▶ **Assignment**:
Across the entries below, work out how many lines contain "information". Respond with the number and no other text.

######

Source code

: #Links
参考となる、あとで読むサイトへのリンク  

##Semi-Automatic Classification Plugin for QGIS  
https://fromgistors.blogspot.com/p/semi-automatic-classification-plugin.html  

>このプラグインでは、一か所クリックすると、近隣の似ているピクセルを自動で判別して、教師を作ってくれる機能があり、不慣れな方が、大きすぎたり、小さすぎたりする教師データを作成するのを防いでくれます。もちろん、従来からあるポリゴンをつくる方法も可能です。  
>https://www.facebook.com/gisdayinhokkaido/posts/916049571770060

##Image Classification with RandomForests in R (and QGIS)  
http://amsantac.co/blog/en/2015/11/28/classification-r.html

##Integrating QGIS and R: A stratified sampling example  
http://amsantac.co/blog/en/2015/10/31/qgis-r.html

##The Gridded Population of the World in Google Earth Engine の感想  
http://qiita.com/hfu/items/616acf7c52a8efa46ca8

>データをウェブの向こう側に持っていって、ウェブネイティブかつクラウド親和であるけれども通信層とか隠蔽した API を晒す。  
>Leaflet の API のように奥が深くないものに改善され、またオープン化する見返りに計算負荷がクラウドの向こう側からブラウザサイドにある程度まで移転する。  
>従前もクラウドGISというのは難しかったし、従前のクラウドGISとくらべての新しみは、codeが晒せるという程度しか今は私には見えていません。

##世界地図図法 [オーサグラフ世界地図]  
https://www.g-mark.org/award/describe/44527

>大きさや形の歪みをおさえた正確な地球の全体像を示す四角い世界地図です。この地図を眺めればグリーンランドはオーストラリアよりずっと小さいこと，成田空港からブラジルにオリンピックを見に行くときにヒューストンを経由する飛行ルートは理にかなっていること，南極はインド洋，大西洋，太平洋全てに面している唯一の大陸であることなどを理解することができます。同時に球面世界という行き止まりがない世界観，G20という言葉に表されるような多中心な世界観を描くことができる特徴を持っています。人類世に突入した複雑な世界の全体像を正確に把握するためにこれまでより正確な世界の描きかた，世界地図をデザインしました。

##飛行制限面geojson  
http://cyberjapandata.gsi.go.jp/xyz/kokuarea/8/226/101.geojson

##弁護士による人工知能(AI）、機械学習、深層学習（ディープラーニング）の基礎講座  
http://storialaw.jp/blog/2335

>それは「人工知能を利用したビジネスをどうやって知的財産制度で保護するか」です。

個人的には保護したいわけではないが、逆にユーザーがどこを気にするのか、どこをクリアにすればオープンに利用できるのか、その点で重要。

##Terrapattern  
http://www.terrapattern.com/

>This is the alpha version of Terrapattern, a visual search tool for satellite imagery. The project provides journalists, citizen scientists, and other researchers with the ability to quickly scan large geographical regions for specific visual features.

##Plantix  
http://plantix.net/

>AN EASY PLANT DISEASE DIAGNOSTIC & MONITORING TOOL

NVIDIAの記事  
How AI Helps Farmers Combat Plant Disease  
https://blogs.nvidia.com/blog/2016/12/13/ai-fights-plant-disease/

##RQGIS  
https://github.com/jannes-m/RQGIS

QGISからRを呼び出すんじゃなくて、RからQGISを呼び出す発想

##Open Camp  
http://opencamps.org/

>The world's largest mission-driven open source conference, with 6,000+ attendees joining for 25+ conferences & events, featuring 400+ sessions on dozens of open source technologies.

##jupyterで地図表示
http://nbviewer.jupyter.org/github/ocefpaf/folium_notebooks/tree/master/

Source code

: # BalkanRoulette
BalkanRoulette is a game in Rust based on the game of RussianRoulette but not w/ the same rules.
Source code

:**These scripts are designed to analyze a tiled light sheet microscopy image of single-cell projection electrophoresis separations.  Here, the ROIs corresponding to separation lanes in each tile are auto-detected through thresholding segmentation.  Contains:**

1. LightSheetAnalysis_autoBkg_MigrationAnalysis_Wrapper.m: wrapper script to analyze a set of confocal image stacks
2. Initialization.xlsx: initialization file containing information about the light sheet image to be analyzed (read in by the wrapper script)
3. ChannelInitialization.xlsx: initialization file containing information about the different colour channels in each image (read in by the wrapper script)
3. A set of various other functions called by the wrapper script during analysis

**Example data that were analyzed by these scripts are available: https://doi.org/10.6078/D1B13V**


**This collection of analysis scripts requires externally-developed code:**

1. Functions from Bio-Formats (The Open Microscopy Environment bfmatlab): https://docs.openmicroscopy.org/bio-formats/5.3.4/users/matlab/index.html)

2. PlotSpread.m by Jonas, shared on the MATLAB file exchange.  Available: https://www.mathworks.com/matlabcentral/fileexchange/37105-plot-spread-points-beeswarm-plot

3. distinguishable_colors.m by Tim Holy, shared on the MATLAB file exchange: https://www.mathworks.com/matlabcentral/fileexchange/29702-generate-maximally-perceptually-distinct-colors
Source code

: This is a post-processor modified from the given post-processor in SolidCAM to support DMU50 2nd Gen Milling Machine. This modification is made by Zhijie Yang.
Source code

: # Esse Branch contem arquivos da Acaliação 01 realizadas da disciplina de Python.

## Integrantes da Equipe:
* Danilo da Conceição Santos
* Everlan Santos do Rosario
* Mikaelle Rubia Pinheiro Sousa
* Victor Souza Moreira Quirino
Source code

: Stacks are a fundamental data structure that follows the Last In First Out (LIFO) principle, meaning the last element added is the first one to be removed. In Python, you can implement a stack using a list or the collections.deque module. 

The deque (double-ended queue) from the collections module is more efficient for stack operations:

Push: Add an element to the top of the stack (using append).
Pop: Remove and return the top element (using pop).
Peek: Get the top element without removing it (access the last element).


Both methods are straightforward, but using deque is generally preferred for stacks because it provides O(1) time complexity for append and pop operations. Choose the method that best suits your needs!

######

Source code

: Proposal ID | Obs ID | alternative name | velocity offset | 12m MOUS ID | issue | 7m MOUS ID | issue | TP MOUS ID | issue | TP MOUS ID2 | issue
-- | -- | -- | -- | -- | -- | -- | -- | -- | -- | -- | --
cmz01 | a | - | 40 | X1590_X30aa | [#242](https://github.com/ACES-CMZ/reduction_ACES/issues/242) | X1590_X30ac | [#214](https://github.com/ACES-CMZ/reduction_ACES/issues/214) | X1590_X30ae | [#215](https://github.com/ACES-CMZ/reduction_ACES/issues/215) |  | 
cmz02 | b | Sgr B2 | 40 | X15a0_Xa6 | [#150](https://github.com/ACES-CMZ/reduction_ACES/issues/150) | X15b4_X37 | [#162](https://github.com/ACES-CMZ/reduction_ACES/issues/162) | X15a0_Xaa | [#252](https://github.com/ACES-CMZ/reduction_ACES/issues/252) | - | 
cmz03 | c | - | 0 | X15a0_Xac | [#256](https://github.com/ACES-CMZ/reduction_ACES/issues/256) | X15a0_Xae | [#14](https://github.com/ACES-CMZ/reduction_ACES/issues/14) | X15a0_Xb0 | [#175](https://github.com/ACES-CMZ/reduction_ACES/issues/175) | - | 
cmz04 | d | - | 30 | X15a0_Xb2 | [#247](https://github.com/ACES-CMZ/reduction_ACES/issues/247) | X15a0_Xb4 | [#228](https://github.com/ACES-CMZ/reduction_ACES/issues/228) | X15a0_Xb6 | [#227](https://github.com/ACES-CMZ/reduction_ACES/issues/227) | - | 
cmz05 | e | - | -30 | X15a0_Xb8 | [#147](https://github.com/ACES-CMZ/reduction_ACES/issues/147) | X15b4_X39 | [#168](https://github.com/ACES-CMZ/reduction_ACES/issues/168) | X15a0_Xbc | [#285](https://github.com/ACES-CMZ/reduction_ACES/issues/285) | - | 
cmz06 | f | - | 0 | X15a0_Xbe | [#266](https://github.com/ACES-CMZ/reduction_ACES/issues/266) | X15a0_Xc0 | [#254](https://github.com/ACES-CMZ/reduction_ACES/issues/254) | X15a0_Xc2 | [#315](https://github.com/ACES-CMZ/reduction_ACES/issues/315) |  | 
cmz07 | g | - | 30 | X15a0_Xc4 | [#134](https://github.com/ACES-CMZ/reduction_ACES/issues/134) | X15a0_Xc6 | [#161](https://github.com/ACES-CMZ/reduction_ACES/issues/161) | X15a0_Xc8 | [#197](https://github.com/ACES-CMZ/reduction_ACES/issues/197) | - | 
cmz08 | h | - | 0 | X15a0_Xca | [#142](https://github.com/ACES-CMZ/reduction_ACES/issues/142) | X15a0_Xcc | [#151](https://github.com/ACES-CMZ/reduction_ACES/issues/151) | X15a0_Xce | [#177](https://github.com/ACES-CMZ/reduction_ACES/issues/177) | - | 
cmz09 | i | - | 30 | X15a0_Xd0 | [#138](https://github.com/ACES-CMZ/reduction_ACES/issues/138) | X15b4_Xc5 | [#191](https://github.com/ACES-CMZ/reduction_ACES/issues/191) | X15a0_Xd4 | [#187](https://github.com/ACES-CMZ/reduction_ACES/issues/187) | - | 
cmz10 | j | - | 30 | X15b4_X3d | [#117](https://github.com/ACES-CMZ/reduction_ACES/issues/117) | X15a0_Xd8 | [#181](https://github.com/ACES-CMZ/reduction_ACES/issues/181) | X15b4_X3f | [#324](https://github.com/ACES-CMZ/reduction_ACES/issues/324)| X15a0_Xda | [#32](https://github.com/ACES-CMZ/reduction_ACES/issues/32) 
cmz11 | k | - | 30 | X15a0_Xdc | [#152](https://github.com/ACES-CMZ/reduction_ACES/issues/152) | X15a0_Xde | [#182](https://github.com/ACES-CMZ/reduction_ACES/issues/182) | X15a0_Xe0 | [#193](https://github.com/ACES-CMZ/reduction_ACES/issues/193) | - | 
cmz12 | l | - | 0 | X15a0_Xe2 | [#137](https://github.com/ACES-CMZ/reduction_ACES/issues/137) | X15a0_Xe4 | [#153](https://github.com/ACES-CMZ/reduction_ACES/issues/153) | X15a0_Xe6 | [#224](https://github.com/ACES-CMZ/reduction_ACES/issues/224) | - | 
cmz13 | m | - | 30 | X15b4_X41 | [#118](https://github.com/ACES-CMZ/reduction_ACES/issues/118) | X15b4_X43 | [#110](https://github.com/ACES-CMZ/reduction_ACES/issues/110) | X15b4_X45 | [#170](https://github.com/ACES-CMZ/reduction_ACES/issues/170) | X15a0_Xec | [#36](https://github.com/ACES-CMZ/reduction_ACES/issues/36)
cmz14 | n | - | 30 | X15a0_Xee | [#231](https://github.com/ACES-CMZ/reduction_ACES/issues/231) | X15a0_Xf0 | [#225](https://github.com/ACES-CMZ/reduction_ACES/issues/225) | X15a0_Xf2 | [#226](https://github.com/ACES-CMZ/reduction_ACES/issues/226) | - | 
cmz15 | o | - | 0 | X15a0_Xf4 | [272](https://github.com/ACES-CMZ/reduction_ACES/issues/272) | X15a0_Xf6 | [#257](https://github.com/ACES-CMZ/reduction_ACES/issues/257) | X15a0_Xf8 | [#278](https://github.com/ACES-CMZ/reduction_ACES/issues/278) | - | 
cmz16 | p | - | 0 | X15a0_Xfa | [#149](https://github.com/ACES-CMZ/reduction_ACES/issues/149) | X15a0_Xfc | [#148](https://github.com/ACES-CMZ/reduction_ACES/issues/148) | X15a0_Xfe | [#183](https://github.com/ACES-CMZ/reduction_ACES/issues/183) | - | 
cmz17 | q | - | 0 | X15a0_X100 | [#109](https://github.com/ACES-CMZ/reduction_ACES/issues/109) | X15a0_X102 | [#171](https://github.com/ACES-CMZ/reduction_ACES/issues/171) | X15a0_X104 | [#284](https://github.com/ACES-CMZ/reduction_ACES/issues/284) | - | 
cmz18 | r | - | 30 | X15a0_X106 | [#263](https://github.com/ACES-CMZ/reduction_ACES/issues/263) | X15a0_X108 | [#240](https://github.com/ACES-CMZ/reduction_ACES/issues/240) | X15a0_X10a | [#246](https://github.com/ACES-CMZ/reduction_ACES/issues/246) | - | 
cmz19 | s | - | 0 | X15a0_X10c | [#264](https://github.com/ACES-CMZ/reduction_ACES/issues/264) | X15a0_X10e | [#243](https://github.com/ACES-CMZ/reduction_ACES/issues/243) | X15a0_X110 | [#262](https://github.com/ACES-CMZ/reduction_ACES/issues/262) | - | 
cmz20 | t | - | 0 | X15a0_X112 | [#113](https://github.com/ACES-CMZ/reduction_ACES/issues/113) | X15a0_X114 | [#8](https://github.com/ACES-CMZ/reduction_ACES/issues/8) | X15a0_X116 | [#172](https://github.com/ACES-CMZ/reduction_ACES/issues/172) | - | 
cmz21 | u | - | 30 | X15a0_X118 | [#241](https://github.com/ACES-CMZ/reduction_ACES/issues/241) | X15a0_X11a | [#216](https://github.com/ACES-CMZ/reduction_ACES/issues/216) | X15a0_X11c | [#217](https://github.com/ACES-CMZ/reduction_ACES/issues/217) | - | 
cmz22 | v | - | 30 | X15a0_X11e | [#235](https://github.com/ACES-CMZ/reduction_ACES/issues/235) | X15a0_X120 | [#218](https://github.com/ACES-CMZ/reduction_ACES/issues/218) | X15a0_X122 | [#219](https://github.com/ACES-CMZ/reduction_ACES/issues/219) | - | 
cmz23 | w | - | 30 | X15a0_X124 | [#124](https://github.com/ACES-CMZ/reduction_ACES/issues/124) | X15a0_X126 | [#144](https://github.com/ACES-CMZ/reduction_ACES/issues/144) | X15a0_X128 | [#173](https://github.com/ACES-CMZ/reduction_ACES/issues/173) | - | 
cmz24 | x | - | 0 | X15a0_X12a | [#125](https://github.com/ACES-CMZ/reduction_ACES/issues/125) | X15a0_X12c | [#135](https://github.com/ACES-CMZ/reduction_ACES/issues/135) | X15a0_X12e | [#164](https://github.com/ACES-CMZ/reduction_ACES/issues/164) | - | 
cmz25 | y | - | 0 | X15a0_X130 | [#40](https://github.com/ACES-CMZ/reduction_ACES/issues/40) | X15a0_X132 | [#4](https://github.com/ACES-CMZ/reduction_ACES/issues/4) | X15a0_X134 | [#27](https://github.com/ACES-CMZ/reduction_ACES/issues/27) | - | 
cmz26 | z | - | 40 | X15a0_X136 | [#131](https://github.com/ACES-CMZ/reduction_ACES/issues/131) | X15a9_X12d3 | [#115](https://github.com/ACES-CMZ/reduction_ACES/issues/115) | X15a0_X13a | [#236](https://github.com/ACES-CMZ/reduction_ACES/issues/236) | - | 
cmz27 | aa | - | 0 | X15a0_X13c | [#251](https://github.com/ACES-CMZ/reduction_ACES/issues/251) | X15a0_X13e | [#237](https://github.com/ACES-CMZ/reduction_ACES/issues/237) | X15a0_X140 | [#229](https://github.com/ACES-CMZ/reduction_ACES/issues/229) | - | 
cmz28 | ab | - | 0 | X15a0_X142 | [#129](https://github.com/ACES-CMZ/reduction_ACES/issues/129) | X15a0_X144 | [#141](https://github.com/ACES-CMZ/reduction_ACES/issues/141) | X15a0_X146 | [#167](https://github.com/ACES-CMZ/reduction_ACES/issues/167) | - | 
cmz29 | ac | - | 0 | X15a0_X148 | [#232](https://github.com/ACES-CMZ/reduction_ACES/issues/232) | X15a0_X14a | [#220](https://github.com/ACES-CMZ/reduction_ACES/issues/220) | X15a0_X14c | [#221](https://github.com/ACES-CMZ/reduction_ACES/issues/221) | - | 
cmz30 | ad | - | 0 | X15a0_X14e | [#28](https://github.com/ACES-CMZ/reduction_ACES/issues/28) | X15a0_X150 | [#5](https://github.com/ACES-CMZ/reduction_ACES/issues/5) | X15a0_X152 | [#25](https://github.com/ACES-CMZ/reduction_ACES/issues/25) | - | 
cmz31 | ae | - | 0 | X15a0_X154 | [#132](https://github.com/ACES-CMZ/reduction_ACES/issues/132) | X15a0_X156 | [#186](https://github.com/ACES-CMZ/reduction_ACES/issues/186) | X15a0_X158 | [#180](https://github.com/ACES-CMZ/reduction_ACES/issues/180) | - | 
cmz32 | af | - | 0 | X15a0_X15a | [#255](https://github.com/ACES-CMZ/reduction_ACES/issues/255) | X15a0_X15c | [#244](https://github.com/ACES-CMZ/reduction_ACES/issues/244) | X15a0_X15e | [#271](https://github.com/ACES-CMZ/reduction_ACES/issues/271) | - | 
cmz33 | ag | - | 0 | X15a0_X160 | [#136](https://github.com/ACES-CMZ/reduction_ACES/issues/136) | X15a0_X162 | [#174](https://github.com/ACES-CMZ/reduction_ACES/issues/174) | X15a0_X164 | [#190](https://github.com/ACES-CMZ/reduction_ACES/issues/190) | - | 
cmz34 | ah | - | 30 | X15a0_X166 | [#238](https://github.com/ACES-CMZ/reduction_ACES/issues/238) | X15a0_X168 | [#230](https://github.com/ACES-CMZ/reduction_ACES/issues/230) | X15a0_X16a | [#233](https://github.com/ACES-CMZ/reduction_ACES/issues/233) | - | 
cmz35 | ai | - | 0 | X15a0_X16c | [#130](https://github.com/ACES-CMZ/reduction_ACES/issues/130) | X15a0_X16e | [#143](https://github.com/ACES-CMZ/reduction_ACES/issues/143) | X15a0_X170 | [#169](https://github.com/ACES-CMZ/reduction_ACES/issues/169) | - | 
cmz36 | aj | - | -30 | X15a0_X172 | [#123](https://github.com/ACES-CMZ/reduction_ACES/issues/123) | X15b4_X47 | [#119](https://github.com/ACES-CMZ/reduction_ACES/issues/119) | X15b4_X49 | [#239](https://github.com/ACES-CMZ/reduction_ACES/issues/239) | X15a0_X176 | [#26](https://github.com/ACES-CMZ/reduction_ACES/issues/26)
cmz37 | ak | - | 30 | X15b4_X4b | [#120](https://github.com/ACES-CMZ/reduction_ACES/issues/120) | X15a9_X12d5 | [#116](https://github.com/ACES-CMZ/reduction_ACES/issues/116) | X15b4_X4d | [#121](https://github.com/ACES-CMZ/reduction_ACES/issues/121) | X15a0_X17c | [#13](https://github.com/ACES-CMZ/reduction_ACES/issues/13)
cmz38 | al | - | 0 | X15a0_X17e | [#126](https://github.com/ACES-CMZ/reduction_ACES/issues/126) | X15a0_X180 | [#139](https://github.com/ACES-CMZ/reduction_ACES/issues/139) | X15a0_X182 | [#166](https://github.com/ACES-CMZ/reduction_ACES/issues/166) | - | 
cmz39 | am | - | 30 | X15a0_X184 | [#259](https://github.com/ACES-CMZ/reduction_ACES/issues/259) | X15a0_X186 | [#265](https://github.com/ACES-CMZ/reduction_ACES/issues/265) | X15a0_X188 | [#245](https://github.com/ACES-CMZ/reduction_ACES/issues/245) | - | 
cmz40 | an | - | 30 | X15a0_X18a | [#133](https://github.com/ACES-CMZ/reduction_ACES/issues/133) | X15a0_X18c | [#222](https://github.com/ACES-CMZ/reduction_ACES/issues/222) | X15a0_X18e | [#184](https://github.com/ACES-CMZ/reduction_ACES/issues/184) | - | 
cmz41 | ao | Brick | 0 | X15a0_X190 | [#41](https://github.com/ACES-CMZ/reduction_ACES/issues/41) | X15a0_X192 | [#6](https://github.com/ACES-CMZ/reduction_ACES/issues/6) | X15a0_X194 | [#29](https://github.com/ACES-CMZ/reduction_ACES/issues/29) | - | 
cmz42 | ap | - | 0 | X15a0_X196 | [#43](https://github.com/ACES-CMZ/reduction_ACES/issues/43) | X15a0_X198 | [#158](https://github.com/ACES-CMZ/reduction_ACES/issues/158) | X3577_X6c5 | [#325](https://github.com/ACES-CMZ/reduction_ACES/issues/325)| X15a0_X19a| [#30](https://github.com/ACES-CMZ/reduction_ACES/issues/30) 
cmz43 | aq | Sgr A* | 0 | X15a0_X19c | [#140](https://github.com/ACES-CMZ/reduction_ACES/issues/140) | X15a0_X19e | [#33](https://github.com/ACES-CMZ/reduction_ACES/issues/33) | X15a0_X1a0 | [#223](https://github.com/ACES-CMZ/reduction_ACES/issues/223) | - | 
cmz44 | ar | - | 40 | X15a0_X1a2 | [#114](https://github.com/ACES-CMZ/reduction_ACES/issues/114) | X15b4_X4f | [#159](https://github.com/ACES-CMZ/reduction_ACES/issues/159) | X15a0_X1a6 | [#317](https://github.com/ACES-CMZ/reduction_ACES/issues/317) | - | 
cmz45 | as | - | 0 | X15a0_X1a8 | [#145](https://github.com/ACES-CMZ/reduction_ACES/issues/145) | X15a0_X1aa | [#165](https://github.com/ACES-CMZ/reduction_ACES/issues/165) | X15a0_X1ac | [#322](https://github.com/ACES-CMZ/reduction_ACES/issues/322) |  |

######

▶ **Your solution**:
2